Curiosamente, não é um fado de Coimbra, mas uma canção, o mais conhecido tema falando daquela cidade: Coimbra é uma lição, que teve um êxito assinalável em todo o mundo com títulos como Avril au Portugal ou April in Portugal.

A Canção de Coimbra é um gênero musical amador, enraizado num folclore urbano (o da própria cidade), cantado por estudantes e antigos estudantes (filão acadêmico) e pelo povo da cidade (filão popular), e que entronca na Música Tradicional de Coimbra.

Os estudantes estão nesta cidade desde tempos anteriores à criação da Universidade, pois antes do Estudo-Geral, Coimbra já era uma terra de estudantes.
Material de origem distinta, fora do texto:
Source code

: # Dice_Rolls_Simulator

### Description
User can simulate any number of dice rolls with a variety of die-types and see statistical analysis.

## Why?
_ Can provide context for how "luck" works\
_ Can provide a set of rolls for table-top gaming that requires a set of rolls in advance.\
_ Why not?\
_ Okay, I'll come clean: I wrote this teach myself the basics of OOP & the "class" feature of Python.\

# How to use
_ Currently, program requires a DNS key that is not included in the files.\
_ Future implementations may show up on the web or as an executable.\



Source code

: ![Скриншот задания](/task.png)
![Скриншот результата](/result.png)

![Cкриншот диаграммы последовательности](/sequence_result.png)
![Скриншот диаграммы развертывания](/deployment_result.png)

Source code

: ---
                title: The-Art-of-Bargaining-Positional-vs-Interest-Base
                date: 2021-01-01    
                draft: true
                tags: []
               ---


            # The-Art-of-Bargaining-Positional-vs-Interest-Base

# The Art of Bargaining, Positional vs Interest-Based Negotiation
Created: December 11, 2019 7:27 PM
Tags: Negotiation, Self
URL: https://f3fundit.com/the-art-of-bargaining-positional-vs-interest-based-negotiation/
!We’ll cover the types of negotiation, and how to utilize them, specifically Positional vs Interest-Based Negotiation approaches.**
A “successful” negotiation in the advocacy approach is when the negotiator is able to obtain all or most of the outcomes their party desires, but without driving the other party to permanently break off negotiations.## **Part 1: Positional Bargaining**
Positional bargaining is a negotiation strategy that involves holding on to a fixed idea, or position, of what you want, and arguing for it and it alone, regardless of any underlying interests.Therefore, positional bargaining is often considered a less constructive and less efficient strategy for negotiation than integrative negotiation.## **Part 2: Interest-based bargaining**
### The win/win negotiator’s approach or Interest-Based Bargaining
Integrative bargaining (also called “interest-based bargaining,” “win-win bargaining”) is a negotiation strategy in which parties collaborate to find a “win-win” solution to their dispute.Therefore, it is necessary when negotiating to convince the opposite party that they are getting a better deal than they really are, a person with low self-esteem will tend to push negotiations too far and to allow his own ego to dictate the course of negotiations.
De fato, por volta de 1064, o Bispo Paterno criou, nesta cidade, uma Escola Episcopal destinada à formação dos clérigos, todavia, a boa qualidade do ensino lecionado levou a que essa Escola fosse também frequentada por não-religiosos e, assim, com uma escola aberta à população, acorreram a Coimbra, a partir do século XI-XII, alguns jovens, filhos de uma burguesia emergente e, particularmente, ligados à Nobreza.

É óbvio que, onde quer que haja jovens, há-de haver quem cante, hão-de ter a sua expressão musical própria, sujeitando-se, também, às influências musicais mais díspares possíveis.

Assim, um repertório de canções interpretadas pelos cultores populares serviu de base à identificação de uma música regional e local – a Música Tradicional de Coimbra.

Em consequência da coexistência musical entre populares e acadêmicos, a Universidade de Coimbra, fundada nos finais do século XIII e definitivamente instalada nesta cidade, desde 1537, acabou por ser um dos poucos Estudos-Gerais oriundos da época medieval que viu o seu corpo discente desenvolver o filão acadêmico de uma Canção fortemente influenciada pela Música Tradicional da cidade – a Canção de Coimbra –, sendo, no mundo, uma das raras universidades possuidoras de uma Canção própria.

Sabe-se, aliás, que pelo menos desde o século XVI, era hábito os estudantes de Coimbra cantarem e tocarem noite dentro, pelas ruas da cidade. Prova factual é a missiva que o rei D. João III enviou ao então magnífico reitor da Universidade – D. Agostinho Ribeiro, em 20 de Junho de 1539, dando conta da necessidade e da urgência em se pôr cobro às algazarras e às cantorias que os estudantes faziam até altas horas da noite, já que eram muitas as queixas dos moradores da velha urbe.

Assim, ao longo dos séculos, fruto da sociabilidade urbana própria de uma cidade com universidade, a população e os estudantes souberam dar corpo musical a um género tão específico como é a Canção de Coimbra.

O trabalho discográfico que nos é proposto por aqueles que, fazendo parte do Coro dos Antigos Orfeonistas da Universidade de Coimbra, são também cultores e executantes desta Canção, é uma pequena amostra do que tem sido a Canção de Coimbra ao longo dos últimos 114 anos.